=== Begin Enclosure ===

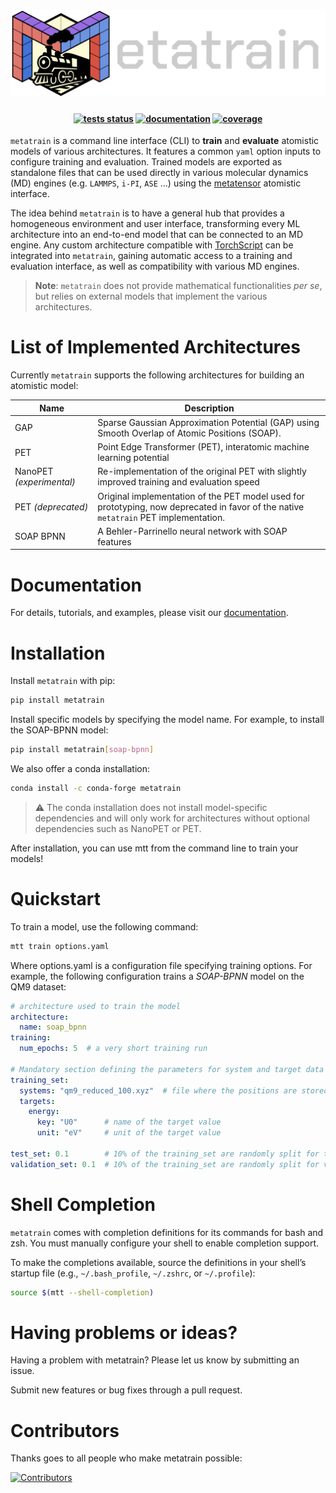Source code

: <h1 align="center">
    <img src="https://raw.githubusercontent.com/metatensor/metatrain/refs/heads/main/docs/src/logo/metatrain-horizontal-dark.svg" alt="Metatensor logo" width="600"/>
</h1>

<h4 align="center">

[![tests status](https://img.shields.io/github/checks-status/metatensor/metatrain/main)](https://github.com/metatensor/metatrain/actions?query=branch%3Amain)
[![documentation](https://img.shields.io/badge/📚_documentation-latest-sucess)](https://metatensor.github.io/metatrain)
[![coverage](https://codecov.io/gh/metatensor/metatrain/branch/main/graph/badge.svg)](https://codecov.io/gh/metatensor/metatrain)
</h4>

<!-- marker-introduction -->

`metatrain` is a command line interface (CLI) to **train** and **evaluate** atomistic
models of various architectures. It features a common `yaml` option inputs to configure
training and evaluation. Trained models are exported as standalone files that can be
used directly in various molecular dynamics (MD) engines (e.g. `LAMMPS`, `i-PI`, `ASE`
...) using the [metatensor](https://docs.metatensor.org) atomistic interface.

The idea behind `metatrain` is to have a general hub that provides a homogeneous
environment and user interface, transforming every ML architecture into an end-to-end
model that can be connected to an MD engine. Any custom architecture compatible with
[TorchScript](https://pytorch.org/docs/stable/jit.html) can be integrated into
`metatrain`, gaining automatic access to a training and evaluation interface, as well as
compatibility with various MD engines.

> **Note**: `metatrain` does not provide mathematical functionalities *per se*, but
> relies on external models that implement the various architectures.

<!-- marker-architectures -->

# List of Implemented Architectures

Currently `metatrain` supports the following architectures for building an atomistic
model:

| Name                     | Description                                                                                                                          |
|--------------------------|--------------------------------------------------------------------------------------------------------------------------------------|
| GAP                      | Sparse Gaussian Approximation Potential (GAP) using Smooth Overlap of Atomic Positions (SOAP).                                       |
| PET                      | Point Edge Transformer (PET), interatomic machine learning potential                                                                 |
| NanoPET *(experimental)* | Re-implementation of the original PET with slightly improved training and evaluation speed                                           |
| PET *(deprecated)*       | Original implementation of the PET model used for prototyping, now deprecated in favor of the native `metatrain` PET implementation. |
| SOAP BPNN                | A Behler-Parrinello neural network with SOAP features                                                                                |

<!-- marker-documentation -->

# Documentation

For details, tutorials, and examples, please visit our
[documentation](https://metatensor.github.io/metatrain/latest/).

<!-- marker-installation -->

# Installation

Install `metatrain` with pip:

```bash
pip install metatrain
```

Install specific models by specifying the model name. For example, to install the SOAP-BPNN model:

```bash
pip install metatrain[soap-bpnn]
```

We also offer a conda installation:

```bash
conda install -c conda-forge metatrain
```

> ⚠️ The conda installation does not install model-specific dependencies and will only
> work for architectures without optional dependencies such as NanoPET or PET.

After installation, you can use mtt from the command line to train your models!

<!-- marker-quickstart -->

# Quickstart

To train a model, use the following command:

```bash
mtt train options.yaml
```

Where options.yaml is a configuration file specifying training options. For example, the
following configuration trains a *SOAP-BPNN* model on the QM9 dataset:

```yaml
# architecture used to train the model
architecture:
  name: soap_bpnn
training:
  num_epochs: 5  # a very short training run

# Mandatory section defining the parameters for system and target data of the training set
training_set:
  systems: "qm9_reduced_100.xyz"  # file where the positions are stored
  targets:
    energy:
      key: "U0"      # name of the target value
      unit: "eV"     # unit of the target value

test_set: 0.1        # 10% of the training_set are randomly split for test
validation_set: 0.1  # 10% of the training_set are randomly split for validation
```

<!-- marker-shell -->

# Shell Completion

`metatrain` comes with completion definitions for its commands for bash and zsh. You
must manually configure your shell to enable completion support.

To make the completions available, source the definitions in your shell’s startup file
(e.g., `~/.bash_profile`, `~/.zshrc`, or `~/.profile`):

```bash
source $(mtt --shell-completion)
```

<!-- marker-issues -->

# Having problems or ideas?

Having a problem with metatrain? Please let us know by submitting an issue.

Submit new features or bug fixes through a pull request.

<!-- marker-contributing -->

# Contributors

Thanks goes to all people who make metatrain possible:

[![Contributors](https://contrib.rocks/image?repo=metatensor/metatrain)](https://github.com/metatensor/metatrain/graphs/contributors)
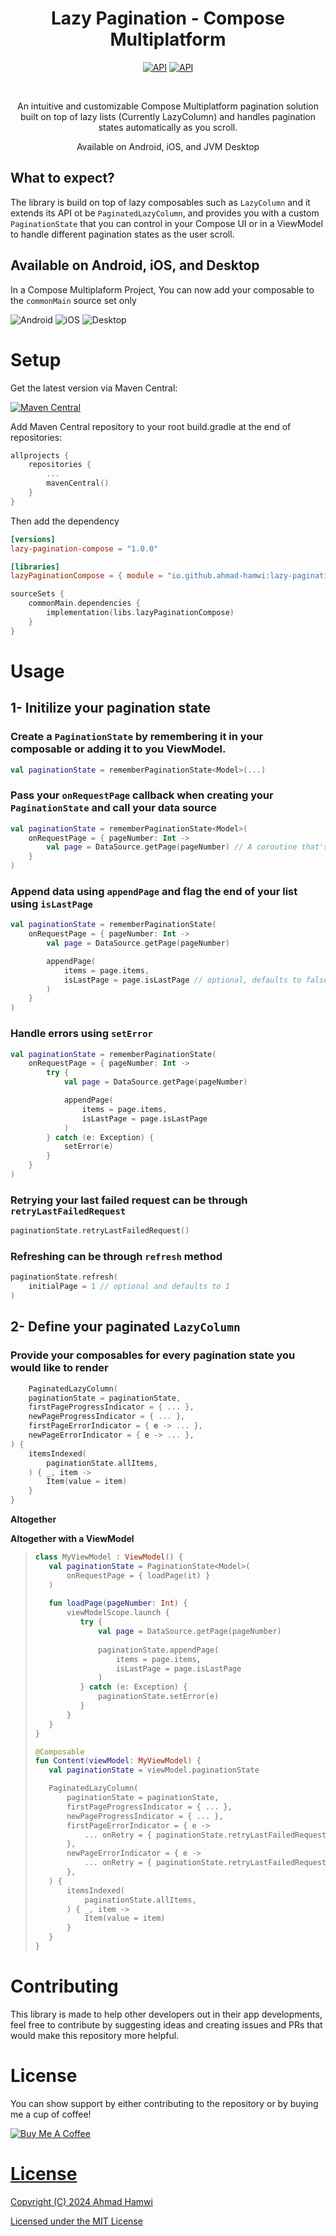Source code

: <h1 align="center">Lazy Pagination - Compose Multiplatform</h1>

<p align="center">
    <a href="https://opensource.org/licenses/MIT"><img alt="API" src="https://img.shields.io/badge/License-MIT-blue.svg"/></a>
    <a href="https://maven-badges.herokuapp.com/maven-central/io.github.ahmad-hamwi/lazy-pagination-compose"><img alt="API" src="https://maven-badges.herokuapp.com/maven-central/io.github.ahmad-hamwi/lazy-pagination-compose/badge.svg"/></a>
</p>
<br>

<p align="center">
    An intuitive and customizable Compose Multiplatform pagination solution built on top of lazy lists (Currently LazyColumn) and handles pagination states automatically as you scroll.
</p>
<p align="center">
    Available on Android, iOS, and JVM Desktop
</p>

## What to expect? ##

The library is build on top of lazy composables such as `LazyColumn` and it extends its API ot be `PaginatedLazyColumn`, and provides you with a custom `PaginationState` that you can control in your Compose UI or in a ViewModel to handle different pagination states as the user scroll.

## Available on Android, iOS, and Desktop ##

In a Compose Multiplaform Project, You can now add your composable to the `commonMain` source set only

![Android](gif1)
![iOS](gif2)
![Desktop](gif3)


# Setup #

Get the latest version via Maven Central:

[![Maven Central](https://maven-badges.herokuapp.com/maven-central/io.github.ahmad-hamwi/lazy-pagination-compose/badge.svg)](https://maven-badges.herokuapp.com/maven-central/io.github.ahmad-hamwi/lazy-pagination-compose)

Add Maven Central repository to your root build.gradle at the end of repositories:

```kotlin
allprojects {
    repositories {
        ...
        mavenCentral()
    }
}
```

Then add the dependency

```toml
[versions]
lazy-pagination-compose = "1.0.0"

[libraries]
lazyPaginationCompose = { module = "io.github.ahmad-hamwi:lazy-pagination-compose", version.ref = "lazy-pagination-compose" }
```

```kotlin
sourceSets {
    commonMain.dependencies {
        implementation(libs.lazyPaginationCompose)
    }
}
```

# Usage #

## 1- Initilize your pagination state ##

### Create a `PaginationState` by remembering it in your composable or adding it to you ViewModel.

```kotlin
val paginationState = rememberPaginationState<Model>(...)
```

### Pass your `onRequestPage` callback when creating your `PaginationState` and call your data source ###

```kotlin
val paginationState = rememberPaginationState<Model>(
    onRequestPage = { pageNumber: Int ->
        val page = DataSource.getPage(pageNumber) // A coroutine that's tied to a composable scope
    }
)
```

### Append data using `appendPage` and flag the end of your list using `isLastPage` ###
```kotlin
val paginationState = rememberPaginationState(
    onRequestPage = { pageNumber: Int ->
        val page = DataSource.getPage(pageNumber)

        appendPage(
            items = page.items,
            isLastPage = page.isLastPage // optional, defaults to false
        )
    }
)
```

### Handle errors using `setError` ###
```kotlin
val paginationState = rememberPaginationState(
    onRequestPage = { pageNumber: Int ->
        try {
            val page = DataSource.getPage(pageNumber)

            appendPage(
                items = page.items,
                isLastPage = page.isLastPage
            )
        } catch (e: Exception) {
            setError(e)
        }
    }
)
```

### Retrying your last failed request can be through `retryLastFailedRequest` ###
```kotlin
paginationState.retryLastFailedRequest()
```

### Refreshing can be through `refresh` method ###
```kotlin
paginationState.refresh(
    initialPage = 1 // optional and defaults to 1
)
```

## 2- Define your paginated `LazyColumn` ##

### Provide your composables for every pagination state you would like to render ###

```kotlin
    PaginatedLazyColumn(
    paginationState = paginationState,
    firstPageProgressIndicator = { ... },
    newPageProgressIndicator = { ... },
    firstPageErrorIndicator = { e -> ... },
    newPageErrorIndicator = { e -> ... },
) {
    itemsIndexed(
        paginationState.allItems,
    ) { _, item ->
        Item(value = item)
    }
}
```
**Altogether**


**Altogether with a ViewModel**
>```kotlin
>class MyViewModel : ViewModel() {
>    val paginationState = PaginationState<Model>(
>        onRequestPage = { loadPage(it) }
>    )
>    
>    fun loadPage(pageNumber: Int) {
>        viewModelScope.launch {
>           try {
>               val page = DataSource.getPage(pageNumber)
>    
>               paginationState.appendPage(
>                   items = page.items,
>                   isLastPage = page.isLastPage
>               )
>           } catch (e: Exception) {
>               paginationState.setError(e)
>           }
>        }
>    }
>}
>
>@Composable
>fun Content(viewModel: MyViewModel) {
>    val paginationState = viewModel.paginationState
>
>    PaginatedLazyColumn(
>        paginationState = paginationState,
>        firstPageProgressIndicator = { ... },
>        newPageProgressIndicator = { ... },
>        firstPageErrorIndicator = { e ->
>            ... onRetry = { paginationState.retryLastFailedRequest() } ...
>        },
>        newPageErrorIndicator = { e ->
>            ... onRetry = { paginationState.retryLastFailedRequest() } ...
>        },
>    ) {
>        itemsIndexed(
>            paginationState.allItems,
>        ) { _, item ->
>            Item(value = item)
>        }
>    }
>}
>```

# Contributing #
This library is made to help other developers out in their app developments, feel free to contribute by suggesting ideas and creating issues and PRs that would make this repository more helpful.

# License #
You can show support by either contributing to the repository or by buying me a cup of coffee!

<p>
    <a href="https://www.buymeacoffee.com/ahmadhamwi" target="_blank"><img src="https://www.buymeacoffee.com/assets/img/custom_images/orange_img.png" alt="Buy Me A Coffee" />
</p>

# License

Copyright (C) 2024 Ahmad Hamwi

Licensed under the MIT License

=== End Enclosure ===

**Problem requirements:** I'd like the lines above from the one with "functionalities *per se*, but" up to and including the one with "NanoPET *(experimental)* |" copied exactly, with no other lines.

**Expected answer:**
> **Note**: `metatrain` does not provide mathematical functionalities *per se*, but
> relies on external models that implement the various architectures.

<!-- marker-architectures -->

# List of Implemented Architectures

Currently `metatrain` supports the following architectures for building an atomistic
model:

| Name                     | Description                                                                                                                          |
|--------------------------|--------------------------------------------------------------------------------------------------------------------------------------|
| GAP                      | Sparse Gaussian Approximation Potential (GAP) using Smooth Overlap of Atomic Positions (SOAP).                                       |
| PET                      | Point Edge Transformer (PET), interatomic machine learning potential                                                                 |
| NanoPET *(experimental)* | Re-implementation of the original PET with slightly improved training and evaluation speed                                           |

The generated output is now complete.